Diante disso, a torre de vigilância mais próxima do pavilhão seis, de onde fugiram os dois detentos, foi ativada, o que segundo André Santiago não reprime as tentativas de fuga e sobrecarrega o servidor, uma vez que se desativa um posto interno de segurança para cumprir o efetivo da torre, que ele considera “uma resposta para a mídia”.
“Assumimos a função de 1000 policiais militares, mas esses agentes que se transformaram em policiais penais, não houve a disponibilização de curso de capacitação para todos; não tem armamento para todos os policiais penais, nós não temos nem fardamento… uma polícia que nem farda tem. Essa roupa é o servidor que está comprando e que adotou ela como uniforme”.
Para André Santiago, diante de uma crise no sistema como essa, é fácil achar “um boi de piranha”, alguém a ser responsabilizado que, segundo o presidente do Sinsap, “muitas vezes é a ponta mais falha da corda”.
Ele frisa que a responsabilidade recai sobre o colo do secretário-executivo de Justiça do Estado de MS, Rafael Garcia Ribeiro, ressaltando a necessidade da devida regulamentação para o cargo do policial penal - criado há cerca de dois anos -, pedindo ainda um aumento do quadro, além da inclusão das atribuições de forma legal, para que o servidor tenha subsídio para atuar.
“Na prática, ele [servidor] fez um curso de capacitação.

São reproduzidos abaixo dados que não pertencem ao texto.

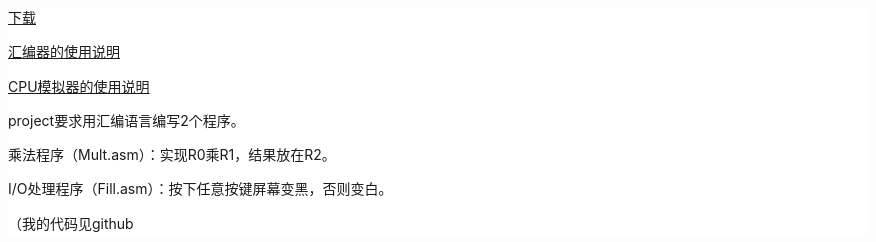 [下载](https://www.nand2tetris.org/software)

[汇编器的使用说明](https://docs.wixstatic.com/ugd/44046b_759f4f811ad14e12ac45bc60dd679fa3.pdf)

[CPU模拟器的使用说明](https://docs.wixstatic.com/ugd/44046b_f63aba2611944e82974c9c5d5a3821fe.pdf)

project要求用汇编语言编写2个程序。

乘法程序（Mult.asm）：实现R0乘R1，结果放在R2。

I/O处理程序（Fill.asm）：按下任意按键屏幕变黑，否则变白。

（我的代码见github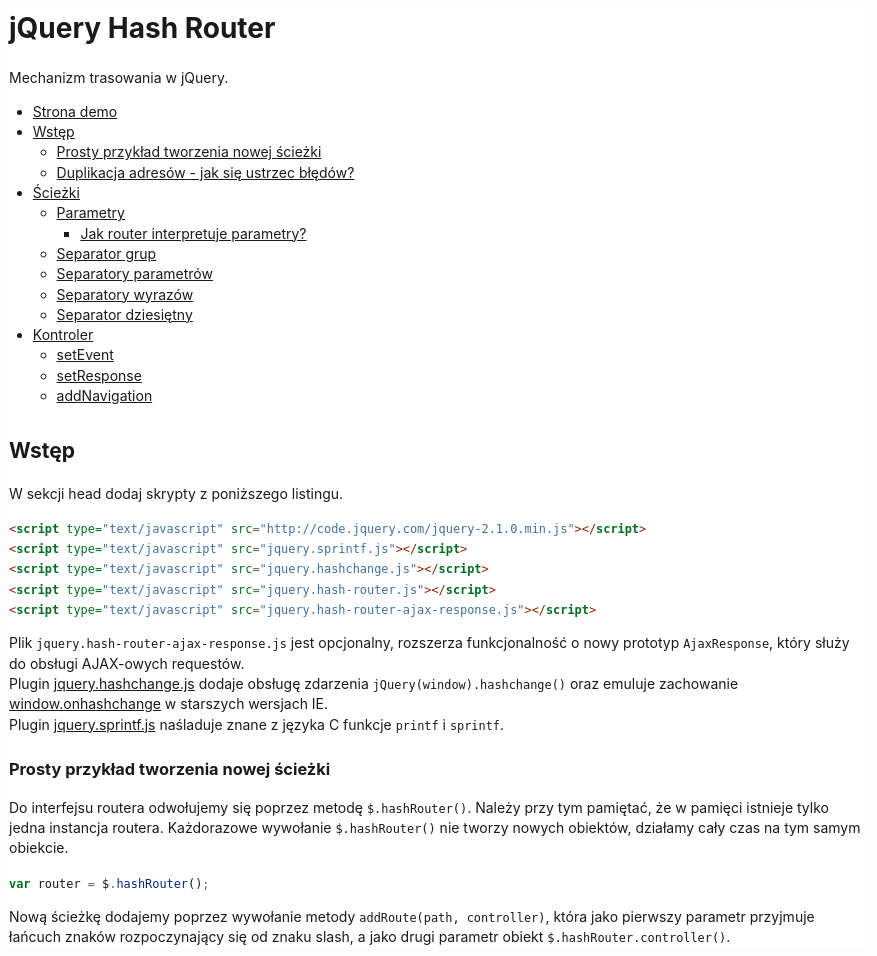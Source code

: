 # jQuery Hash Router
Mechanizm trasowania w jQuery.

- [Strona demo](http://mikoweb.pl/projects/jquery-hash-router/example.html)
- [Wstęp](#wst%C4%99p)
    - [Prosty przykład tworzenia nowej ścieżki](#prosty-przyk%C5%82ad-tworzenia-nowej-%C5%9Bcie%C5%BCki)
    - [Duplikacja adresów - jak się ustrzec błędów?](#duplikacja-adres%C3%B3w---jak-si%C4%99-ustrzec-b%C5%82%C4%99d%C3%B3w)
- [Ścieżki](#%C5%9Acie%C5%BCki)
    - [Parametry](#parametry)
        - [Jak router interpretuje parametry?](#jak-router-interpretuje-parametry)
    - [Separator grup](#separator-grup)
    - [Separatory parametrów](#separatory-parametr%C3%B3w)
    - [Separatory wyrazów](#separatory-wyraz%C3%B3w)
    - [Separator dziesiętny](#separator-dziesi%C4%99tny)
- [Kontroler](#kontroler)
    - [setEvent](#setevent)
    - [setResponse](#setresponse)
    - [addNavigation](#addnavigation)

## Wstęp
W sekcji head dodaj skrypty z poniższego listingu.

```html
<script type="text/javascript" src="http://code.jquery.com/jquery-2.1.0.min.js"></script>
<script type="text/javascript" src="jquery.sprintf.js"></script>
<script type="text/javascript" src="jquery.hashchange.js"></script>
<script type="text/javascript" src="jquery.hash-router.js"></script>
<script type="text/javascript" src="jquery.hash-router-ajax-response.js"></script>
```

Plik `jquery.hash-router-ajax-response.js` jest opcjonalny, rozszerza funkcjonalność o nowy prototyp `AjaxResponse`, który służy do obsługi AJAX-owych requestów.<br />
Plugin [jquery.hashchange.js](https://github.com/georgekosmidis/jquery-hashchange) dodaje obsługę zdarzenia `jQuery(window).hashchange()` oraz emuluje zachowanie [window.onhashchange](https://developer.mozilla.org/en-US/docs/Web/API/Window.onhashchange) w starszych wersjach IE.<br />
Plugin [jquery.sprintf.js](https://github.com/azatoth/jquery-sprintf) naśladuje znane z języka C funkcje `printf` i `sprintf`.

### Prosty przykład tworzenia nowej ścieżki
Do interfejsu routera odwołujemy się poprzez metodę `$.hashRouter()`. Należy przy tym pamiętać, że w pamięci istnieje tylko jedna instancja routera. Każdorazowe wywołanie `$.hashRouter()` nie tworzy nowych obiektów, działamy cały czas na tym samym obiekcie.

```js
var router = $.hashRouter();
```

Nową ścieżkę dodajemy poprzez wywołanie metody `addRoute(path, controller)`, która jako pierwszy parametr przyjmuje łańcuch znaków rozpoczynający się od znaku slash, a jako drugi parametr obiekt `$.hashRouter.controller()`.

A gestão simplesmente fala para ele, 'sobe na torre'. Mas não existem procedimentos reais e legais dizendo para ele o que deve adotar, que é o chamado POP: se ele vai atirar; se tem amparo do Estado para isso; se precisa fazer um tiro de aviso, não existe essa orientação”, comenta.

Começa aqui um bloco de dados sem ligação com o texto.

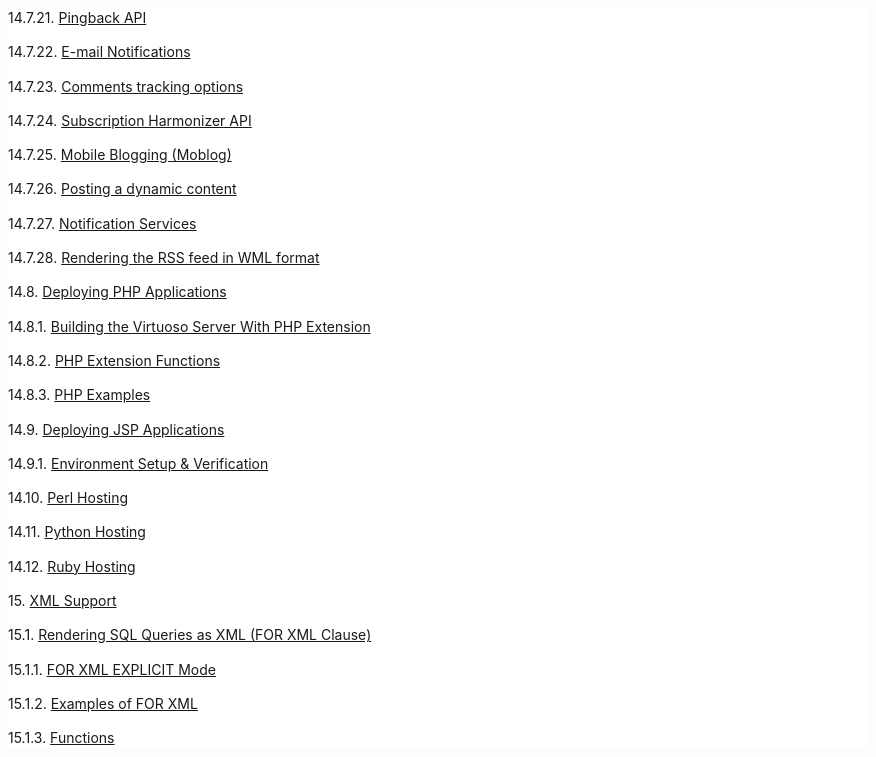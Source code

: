 <span class="section">14.7.21. [Pingback
API](xmlstoragesystem_09.html)</span>

<span class="section">14.7.22. [E-mail
Notifications](xmlstoragesystem_10.html)</span>

<span class="section">14.7.23. [Comments tracking
options](blognotifcomments.html)</span>

<span class="section">14.7.24. [Subscription Harmonizer
API](xmlstoragesystem_11.html)</span>

<span class="section">14.7.25. [Mobile Blogging
(Moblog)](moblog.html)</span>

<span class="section">14.7.26. [Posting a dynamic
content](blogxmltemplate.html)</span>

<span class="section">14.7.27. [Notification
Services](blognotifservices.html)</span>

<span class="section">14.7.28. [Rendering the RSS feed in WML
format](blogwaprender.html)</span>

<span class="section">14.8. [Deploying PHP
Applications](servphpext.html)</span>

<span class="section">14.8.1. [Building the Virtuoso Server With PHP
Extension](servphpext.html#serverphpbuild)</span>

<span class="section">14.8.2. [PHP Extension
Functions](serverphpinc.html)</span>

<span class="section">14.8.3. [PHP
Examples](serverphpexamples.html)</span>

<span class="section">14.9. [Deploying JSP
Applications](rthjsp.html)</span>

<span class="section">14.9.1. [Environment Setup &
Verification](rthjsp.html#rthjspprelim)</span>

<span class="section">14.10. [Perl Hosting](perlhosting.html)</span>

<span class="section">14.11. [Python Hosting](pythonhosting.html)</span>

<span class="section">14.12. [Ruby Hosting](rubyhosting.html)</span>

<span class="chapter">15. [XML Support](ch-webandxml.html)</span>

<span class="section">15.1. [Rendering SQL Queries as XML (FOR XML
Clause)](ch-webandxml.html#forxmlforsql)</span>

<span class="section">15.1.1. [FOR XML EXPLICIT
Mode](ch-webandxml.html#forxmlexplicmode)</span>

<span class="section">15.1.2. [Examples of FOR
XML](ch-webandxml.html#examplesofforxml)</span>

<span class="section">15.1.3.
[Functions](ch-webandxml.html#forxmlfunc)</span>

André comenta que o servidor, diante da responsabilidade pela escolta e custódia hospitalar, abandona o posto na Penitenciária após 12 horas em pé, caminhando cerca de 14 km enquanto cuida do presídio, e vai para o hospital para mais doze horas no local.
“Ele não está em condições de ter uma eficiência na custódia, volta para cá e ainda faz hora extra porque não tem efetivo, ele tem que ajudar o companheiro. Faz mais 60 horas aqui no dia seguinte e muitos ainda estão sendo convocados. Um plantão de 24 horas, mais 60 em seguida e mais uma convocação, aí ele vem para o próximo plantão mais 60 horas e outra convocação”.
Ele conclui ressaltando que, diante de uma crise no sistema prisional do Estado, a gestão prioriza políticas de ressocialização - consideradas por ele ineficientes -, enquanto a segurança tem fica para segundo e terceiro plano.
“E nós, servidores, policiais penais, cuja responsabilidade tem que constar em nossas regras, é somente a responsabilidade da segurança da unidade. Não somos mais ressocializadores. Existe uma confusão de ainda sermos agentes penitenciários, coisa que não somos mais. A lei vai distinguir isso definitivamente e dizer que sou responsável só pela custódia; escolta; segurança interna do presídio e pelas muralhas e tão somente isso”, finaliza.